Jika ayahnya tahu dia kehilangan 20% saham dan hotel Sixgold sekaligus, dia mungkin akan dipukul sampai mati! Daripada tidak melakukan apa-apa, lebih baik mencoba untuk menahan Erwin di sini, dan merebut paksa semuanya.
Lagipula, ayahnya sering melakukan hal licik semacam ini, sekarang hanya perlu mengikuti jejak, memikirkan hal ini, dia berkata kepada Erwin,
"Akan ku tepati janjiku, tapi sebelum itu aku harus telepon dulu untuk mempersiapkan transfer saham."
Anton berpikir untuk menunda waktu, kemudian memanggil orang untuk memblokir Erwin di sini, karena ini adalah tempat kekuasaan keluarga Louis, jadi dia bisa saja memanggil lusinan penjaga keamanan dalam waktu sepuluh menit hanya dengan satu panggilan telepon agar Erwin tidak bisa keluar dari stadion tinju hitam ini
“Tidak masalah, tapi kalau kau berani macam-macam, kau akan menanggung konsekuensinya.” Erwin mengancam dengan dingin.
“Kau tunggu saja di sini, aku pergi telepon dulu!” Anton berbalik dan pergi dengan tergesa-gesa, ekspresinya jelas tidak beres.
Erwin mengerutkan kening, merasa bahwa Anton pasti merencanakan sesuatu, jadi segera melambai ke Lisa di atas ring, memanggilnya kemari dan berbisik padanya,
"Lisa, awasi Anton itu, langsung atasi kalau dia macam-macam."
Erwin takut terperangkap di sini, mereka hanya bertiga, sedangkan stadion tinju hitam ini adalah wilayah keluarga Louis, yang bisa dengan mudah memanggil penjaga keamanan.
Tidak peduli seberapa kuatnya Lisa, Lisa mustahil bisa melawan lusinan penjaga keamanan sekaligus, belum lagi Lisa telah menghabiskan banyak tenaga setelah dua pertandingan.

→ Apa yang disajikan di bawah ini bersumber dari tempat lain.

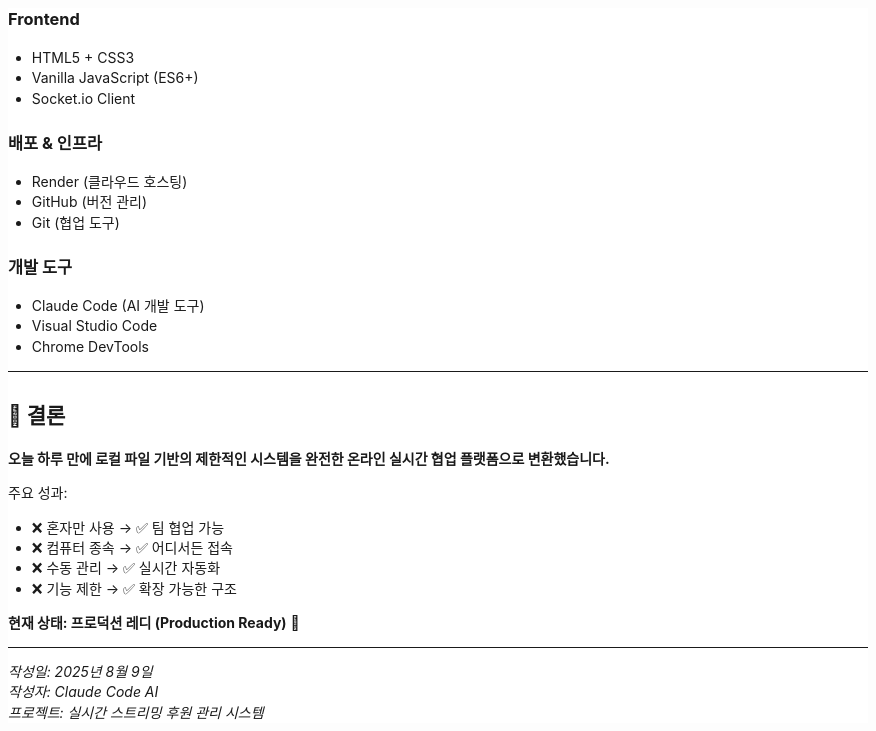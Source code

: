 ### **Frontend**  
- HTML5 + CSS3
- Vanilla JavaScript (ES6+)
- Socket.io Client

### **배포 & 인프라**
- Render (클라우드 호스팅)
- GitHub (버전 관리)
- Git (협업 도구)

### **개발 도구**
- Claude Code (AI 개발 도구)
- Visual Studio Code
- Chrome DevTools

---

## 🎉 결론

**오늘 하루 만에 로컬 파일 기반의 제한적인 시스템을 완전한 온라인 실시간 협업 플랫폼으로 변환했습니다.**

주요 성과:
- ❌ 혼자만 사용 → ✅ 팀 협업 가능
- ❌ 컴퓨터 종속 → ✅ 어디서든 접속
- ❌ 수동 관리 → ✅ 실시간 자동화  
- ❌ 기능 제한 → ✅ 확장 가능한 구조

**현재 상태: 프로덕션 레디 (Production Ready)** 🚀

---

*작성일: 2025년 8월 9일*  
*작성자: Claude Code AI*  
*프로젝트: 실시간 스트리밍 후원 관리 시스템*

“Baik, Tuan Muda.” Setelah Lisa mengangguk, dia diam-diam mengekori Anton.
Pada saat yang sama, Erwin memanfaatkan waktu ini untuk menerima hadiah taruhan besarnya.

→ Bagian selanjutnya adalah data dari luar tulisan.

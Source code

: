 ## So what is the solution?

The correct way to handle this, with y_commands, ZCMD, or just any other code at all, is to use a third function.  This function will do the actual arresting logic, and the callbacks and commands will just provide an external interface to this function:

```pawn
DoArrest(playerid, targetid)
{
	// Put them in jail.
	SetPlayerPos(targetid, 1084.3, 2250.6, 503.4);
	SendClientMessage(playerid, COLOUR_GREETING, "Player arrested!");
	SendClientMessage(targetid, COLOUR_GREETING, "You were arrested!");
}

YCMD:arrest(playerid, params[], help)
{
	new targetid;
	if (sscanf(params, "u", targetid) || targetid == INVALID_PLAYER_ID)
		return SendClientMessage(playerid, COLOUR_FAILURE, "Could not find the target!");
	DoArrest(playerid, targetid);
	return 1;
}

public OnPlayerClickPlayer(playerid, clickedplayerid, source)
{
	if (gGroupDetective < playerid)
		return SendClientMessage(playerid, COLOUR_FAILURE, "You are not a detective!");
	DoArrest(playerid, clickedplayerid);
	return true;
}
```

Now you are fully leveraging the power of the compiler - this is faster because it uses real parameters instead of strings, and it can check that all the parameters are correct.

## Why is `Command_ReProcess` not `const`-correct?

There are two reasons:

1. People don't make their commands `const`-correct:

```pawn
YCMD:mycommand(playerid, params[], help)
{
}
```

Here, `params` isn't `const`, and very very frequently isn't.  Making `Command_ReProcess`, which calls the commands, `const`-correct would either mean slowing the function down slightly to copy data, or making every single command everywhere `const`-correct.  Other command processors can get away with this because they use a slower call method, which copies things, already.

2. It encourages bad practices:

“Tuan Erwin, kali ini totalnya 420 miliar, ingin saya kirim ke rekening Anda lagi?” Staf terus melayani Erwin.
__ADS_1
“Oke.” Erwin mengangguk, 220 miliar merupakan jumlah uang terbesar yang pernah dia hasilkan dalam waktu sesingkat ini.
Giselle juga menghasilkan lebih dari 600 juta kali ini, jadi sangat senang.
"Erwin, ini cukup gampang, bisa dapat 800 juta dalam dua pertandingan judi, sungguh cepat sekali," kata Giselle dengan emosional, wajahnya yang menawan penuh kegembiraan.
“Baguslah, ayo cepat! Kalau tidak kemungkinan besar kita tidak akan bisa pergi lagi nanti.” Erwin mendesak, dan pada saat yang sama melirik Baka, yang masih terbaring tak sadarkan diri di atas ring.
Karena Baka ini sudah tahu cara menggunakan energi qi, jadi itu membuktikan bahwa dia itu termasuk master yang cukup bagus, meski tidak sebagus Lisa, tapi dari segi tenaga dan kekuatan, Baka ini sangat kuat, mungkin ada tempat di mana dia bisa berguna.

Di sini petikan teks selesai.